Work to be completed ::
How many lines in these entries contain the string "pycode"? Reply with the number alone.

┌─ Provided data

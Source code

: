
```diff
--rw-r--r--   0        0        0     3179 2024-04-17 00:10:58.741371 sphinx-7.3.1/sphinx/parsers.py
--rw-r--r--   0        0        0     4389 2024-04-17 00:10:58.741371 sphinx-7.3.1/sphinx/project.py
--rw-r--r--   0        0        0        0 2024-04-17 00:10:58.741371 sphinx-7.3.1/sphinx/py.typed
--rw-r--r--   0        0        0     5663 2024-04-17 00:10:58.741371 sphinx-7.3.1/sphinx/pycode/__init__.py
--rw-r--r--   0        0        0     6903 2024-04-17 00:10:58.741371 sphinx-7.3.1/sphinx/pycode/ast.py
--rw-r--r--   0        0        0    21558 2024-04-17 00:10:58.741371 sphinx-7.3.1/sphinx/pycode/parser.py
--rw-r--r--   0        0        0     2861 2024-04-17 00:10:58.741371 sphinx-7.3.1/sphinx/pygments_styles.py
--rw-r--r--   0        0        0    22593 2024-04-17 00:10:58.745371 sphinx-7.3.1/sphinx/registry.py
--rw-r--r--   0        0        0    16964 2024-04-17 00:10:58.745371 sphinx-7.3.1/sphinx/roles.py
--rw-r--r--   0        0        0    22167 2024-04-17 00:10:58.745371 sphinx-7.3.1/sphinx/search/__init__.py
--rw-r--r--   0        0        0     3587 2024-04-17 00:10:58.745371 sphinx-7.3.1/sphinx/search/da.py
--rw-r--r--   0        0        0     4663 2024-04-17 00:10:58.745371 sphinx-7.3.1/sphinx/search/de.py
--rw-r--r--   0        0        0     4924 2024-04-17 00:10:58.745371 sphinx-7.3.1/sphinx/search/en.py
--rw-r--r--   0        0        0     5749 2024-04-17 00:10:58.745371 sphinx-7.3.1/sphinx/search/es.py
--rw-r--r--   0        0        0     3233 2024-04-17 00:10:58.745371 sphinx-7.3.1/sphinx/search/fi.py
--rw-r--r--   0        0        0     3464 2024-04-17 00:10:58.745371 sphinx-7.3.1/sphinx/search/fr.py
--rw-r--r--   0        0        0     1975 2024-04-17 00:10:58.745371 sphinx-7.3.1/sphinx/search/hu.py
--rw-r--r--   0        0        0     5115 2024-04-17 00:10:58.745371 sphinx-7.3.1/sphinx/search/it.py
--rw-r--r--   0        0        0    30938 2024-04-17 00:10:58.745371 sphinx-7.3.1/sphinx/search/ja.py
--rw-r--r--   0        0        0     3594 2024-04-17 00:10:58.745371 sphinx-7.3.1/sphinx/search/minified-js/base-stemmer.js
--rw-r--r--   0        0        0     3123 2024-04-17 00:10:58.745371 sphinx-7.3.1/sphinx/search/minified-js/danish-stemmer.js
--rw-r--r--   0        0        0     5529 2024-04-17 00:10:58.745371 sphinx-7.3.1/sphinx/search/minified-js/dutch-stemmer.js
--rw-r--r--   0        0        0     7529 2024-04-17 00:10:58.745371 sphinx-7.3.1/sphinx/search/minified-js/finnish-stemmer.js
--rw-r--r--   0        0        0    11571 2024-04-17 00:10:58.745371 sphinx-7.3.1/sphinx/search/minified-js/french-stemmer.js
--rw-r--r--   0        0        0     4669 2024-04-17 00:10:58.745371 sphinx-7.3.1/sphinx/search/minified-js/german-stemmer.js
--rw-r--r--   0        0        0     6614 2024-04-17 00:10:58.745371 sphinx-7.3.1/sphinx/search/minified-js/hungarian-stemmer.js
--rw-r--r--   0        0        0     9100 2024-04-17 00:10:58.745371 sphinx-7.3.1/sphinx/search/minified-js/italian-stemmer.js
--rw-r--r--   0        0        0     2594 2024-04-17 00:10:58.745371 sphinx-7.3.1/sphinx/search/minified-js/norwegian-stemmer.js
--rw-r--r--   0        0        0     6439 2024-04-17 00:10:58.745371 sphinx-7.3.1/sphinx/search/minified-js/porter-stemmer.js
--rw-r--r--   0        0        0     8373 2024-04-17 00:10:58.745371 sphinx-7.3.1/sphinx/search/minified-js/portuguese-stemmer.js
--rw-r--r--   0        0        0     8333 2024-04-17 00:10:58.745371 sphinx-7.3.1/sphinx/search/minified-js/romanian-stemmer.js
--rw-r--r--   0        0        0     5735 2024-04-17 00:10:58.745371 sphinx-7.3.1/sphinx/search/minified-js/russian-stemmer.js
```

└─

Answer section ::
3